> Try it
Take the lines below beginning at the line that has "customers like yourself.</span></span>" and stopping after the line that has "za web razvoj", and print them exactly as they are, with no other lines.

(Source texts of formatted documents)
= Beginning of Section =

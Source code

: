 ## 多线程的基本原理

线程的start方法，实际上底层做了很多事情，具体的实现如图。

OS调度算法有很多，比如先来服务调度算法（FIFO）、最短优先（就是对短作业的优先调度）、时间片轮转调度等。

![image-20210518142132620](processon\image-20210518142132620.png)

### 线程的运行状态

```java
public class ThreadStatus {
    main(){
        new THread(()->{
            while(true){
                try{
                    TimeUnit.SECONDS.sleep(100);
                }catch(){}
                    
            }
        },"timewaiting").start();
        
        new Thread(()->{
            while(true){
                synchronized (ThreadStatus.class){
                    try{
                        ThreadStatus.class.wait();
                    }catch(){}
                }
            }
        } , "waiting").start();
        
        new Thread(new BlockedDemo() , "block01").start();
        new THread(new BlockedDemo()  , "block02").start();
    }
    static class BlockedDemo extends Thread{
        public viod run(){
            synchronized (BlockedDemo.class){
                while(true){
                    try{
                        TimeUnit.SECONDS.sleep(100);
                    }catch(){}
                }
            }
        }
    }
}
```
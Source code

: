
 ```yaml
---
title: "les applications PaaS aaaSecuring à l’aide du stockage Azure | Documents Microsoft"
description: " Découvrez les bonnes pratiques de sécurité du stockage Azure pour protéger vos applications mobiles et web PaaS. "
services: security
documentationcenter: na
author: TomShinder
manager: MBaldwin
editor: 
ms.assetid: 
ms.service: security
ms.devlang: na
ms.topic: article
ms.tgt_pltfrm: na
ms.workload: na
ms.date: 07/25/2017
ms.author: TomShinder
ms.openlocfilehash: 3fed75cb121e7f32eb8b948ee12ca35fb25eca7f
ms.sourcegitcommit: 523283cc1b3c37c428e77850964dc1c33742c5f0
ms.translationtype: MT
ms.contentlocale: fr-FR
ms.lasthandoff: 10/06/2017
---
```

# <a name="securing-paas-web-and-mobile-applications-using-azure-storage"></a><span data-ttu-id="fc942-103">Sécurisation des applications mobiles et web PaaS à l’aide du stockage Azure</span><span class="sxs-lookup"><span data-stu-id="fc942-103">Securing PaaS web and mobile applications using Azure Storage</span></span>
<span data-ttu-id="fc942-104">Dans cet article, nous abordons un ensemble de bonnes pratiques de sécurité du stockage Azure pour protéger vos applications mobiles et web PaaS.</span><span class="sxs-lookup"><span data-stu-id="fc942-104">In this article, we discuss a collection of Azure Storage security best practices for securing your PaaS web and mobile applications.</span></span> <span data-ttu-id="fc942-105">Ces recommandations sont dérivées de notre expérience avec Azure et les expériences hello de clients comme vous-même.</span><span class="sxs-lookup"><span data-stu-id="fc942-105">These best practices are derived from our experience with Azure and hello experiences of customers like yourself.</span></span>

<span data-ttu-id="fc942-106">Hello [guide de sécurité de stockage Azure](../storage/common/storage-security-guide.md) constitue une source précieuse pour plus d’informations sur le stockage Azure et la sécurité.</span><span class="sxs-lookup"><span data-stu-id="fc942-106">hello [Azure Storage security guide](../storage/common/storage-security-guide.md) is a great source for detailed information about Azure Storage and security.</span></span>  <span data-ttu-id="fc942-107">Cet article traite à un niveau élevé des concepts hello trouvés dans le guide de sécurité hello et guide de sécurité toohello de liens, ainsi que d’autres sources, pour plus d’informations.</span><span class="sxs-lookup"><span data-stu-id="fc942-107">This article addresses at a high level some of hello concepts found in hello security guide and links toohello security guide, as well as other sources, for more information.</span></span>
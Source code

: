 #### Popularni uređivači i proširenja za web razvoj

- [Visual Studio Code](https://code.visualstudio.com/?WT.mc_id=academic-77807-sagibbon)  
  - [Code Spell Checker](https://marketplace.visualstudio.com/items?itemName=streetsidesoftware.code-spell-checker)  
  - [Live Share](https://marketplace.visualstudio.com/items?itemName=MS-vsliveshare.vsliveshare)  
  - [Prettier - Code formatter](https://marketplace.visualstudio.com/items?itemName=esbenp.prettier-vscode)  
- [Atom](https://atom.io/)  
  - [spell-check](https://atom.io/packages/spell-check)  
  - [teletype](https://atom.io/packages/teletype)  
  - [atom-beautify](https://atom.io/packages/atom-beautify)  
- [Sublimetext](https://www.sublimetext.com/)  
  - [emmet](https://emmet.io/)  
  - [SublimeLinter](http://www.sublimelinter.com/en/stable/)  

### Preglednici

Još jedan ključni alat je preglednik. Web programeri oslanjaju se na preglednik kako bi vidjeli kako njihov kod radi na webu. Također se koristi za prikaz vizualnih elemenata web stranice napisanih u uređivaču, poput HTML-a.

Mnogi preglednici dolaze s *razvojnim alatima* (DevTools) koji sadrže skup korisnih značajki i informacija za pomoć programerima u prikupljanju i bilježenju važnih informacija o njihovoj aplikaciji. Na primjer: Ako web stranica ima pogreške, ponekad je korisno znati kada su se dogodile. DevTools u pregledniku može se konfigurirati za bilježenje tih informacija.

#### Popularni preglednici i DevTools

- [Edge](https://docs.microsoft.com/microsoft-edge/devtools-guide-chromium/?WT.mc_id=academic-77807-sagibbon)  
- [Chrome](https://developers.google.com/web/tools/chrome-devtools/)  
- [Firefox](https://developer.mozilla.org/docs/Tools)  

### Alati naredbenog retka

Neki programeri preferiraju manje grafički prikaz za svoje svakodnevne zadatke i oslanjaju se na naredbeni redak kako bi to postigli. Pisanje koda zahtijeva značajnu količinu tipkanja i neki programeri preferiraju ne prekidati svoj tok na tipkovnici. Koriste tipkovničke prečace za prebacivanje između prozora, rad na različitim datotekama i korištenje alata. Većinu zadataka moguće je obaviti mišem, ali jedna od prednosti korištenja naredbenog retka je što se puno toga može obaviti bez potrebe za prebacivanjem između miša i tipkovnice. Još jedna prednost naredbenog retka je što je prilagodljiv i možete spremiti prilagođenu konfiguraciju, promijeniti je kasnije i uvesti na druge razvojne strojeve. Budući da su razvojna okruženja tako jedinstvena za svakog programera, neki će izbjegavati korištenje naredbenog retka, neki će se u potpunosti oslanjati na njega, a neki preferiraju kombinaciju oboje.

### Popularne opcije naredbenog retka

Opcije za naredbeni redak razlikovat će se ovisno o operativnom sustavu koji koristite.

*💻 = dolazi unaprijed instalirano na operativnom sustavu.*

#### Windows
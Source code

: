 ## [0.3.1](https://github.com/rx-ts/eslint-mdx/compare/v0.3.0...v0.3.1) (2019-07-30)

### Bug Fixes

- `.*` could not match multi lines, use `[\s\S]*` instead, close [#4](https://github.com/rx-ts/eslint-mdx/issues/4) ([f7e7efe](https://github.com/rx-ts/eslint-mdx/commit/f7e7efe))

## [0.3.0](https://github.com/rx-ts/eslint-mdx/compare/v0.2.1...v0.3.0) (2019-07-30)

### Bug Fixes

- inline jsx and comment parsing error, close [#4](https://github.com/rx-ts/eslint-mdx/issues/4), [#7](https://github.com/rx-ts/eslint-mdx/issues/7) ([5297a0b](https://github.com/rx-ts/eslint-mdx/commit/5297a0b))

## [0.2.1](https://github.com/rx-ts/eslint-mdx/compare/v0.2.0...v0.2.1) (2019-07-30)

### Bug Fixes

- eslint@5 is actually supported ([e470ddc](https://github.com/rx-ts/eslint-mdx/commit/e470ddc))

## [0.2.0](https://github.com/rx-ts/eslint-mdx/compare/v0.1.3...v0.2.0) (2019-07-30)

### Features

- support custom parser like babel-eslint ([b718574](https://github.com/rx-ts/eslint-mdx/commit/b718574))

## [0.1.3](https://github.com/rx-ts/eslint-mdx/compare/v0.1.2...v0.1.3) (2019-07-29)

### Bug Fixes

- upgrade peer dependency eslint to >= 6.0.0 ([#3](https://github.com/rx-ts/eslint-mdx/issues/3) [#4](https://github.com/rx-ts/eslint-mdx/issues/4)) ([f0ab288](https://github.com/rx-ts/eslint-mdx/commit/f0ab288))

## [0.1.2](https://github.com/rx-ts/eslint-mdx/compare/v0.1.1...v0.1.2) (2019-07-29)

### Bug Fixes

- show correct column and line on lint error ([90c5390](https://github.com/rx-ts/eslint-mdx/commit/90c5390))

= End of Section =

> Response for this exercise
<span data-ttu-id="fc942-104">Dans cet article, nous abordons un ensemble de bonnes pratiques de sécurité du stockage Azure pour protéger vos applications mobiles et web PaaS.</span><span class="sxs-lookup"><span data-stu-id="fc942-104">In this article, we discuss a collection of Azure Storage security best practices for securing your PaaS web and mobile applications.</span></span> <span data-ttu-id="fc942-105">Ces recommandations sont dérivées de notre expérience avec Azure et les expériences hello de clients comme vous-même.</span><span class="sxs-lookup"><span data-stu-id="fc942-105">These best practices are derived from our experience with Azure and hello experiences of customers like yourself.</span></span>

<span data-ttu-id="fc942-106">Hello [guide de sécurité de stockage Azure](../storage/common/storage-security-guide.md) constitue une source précieuse pour plus d’informations sur le stockage Azure et la sécurité.</span><span class="sxs-lookup"><span data-stu-id="fc942-106">hello [Azure Storage security guide](../storage/common/storage-security-guide.md) is a great source for detailed information about Azure Storage and security.</span></span>  <span data-ttu-id="fc942-107">Cet article traite à un niveau élevé des concepts hello trouvés dans le guide de sécurité hello et guide de sécurité toohello de liens, ainsi que d’autres sources, pour plus d’informations.</span><span class="sxs-lookup"><span data-stu-id="fc942-107">This article addresses at a high level some of hello concepts found in hello security guide and links toohello security guide, as well as other sources, for more information.</span></span>
Source code

: #### Popularni uređivači i proširenja za web razvoj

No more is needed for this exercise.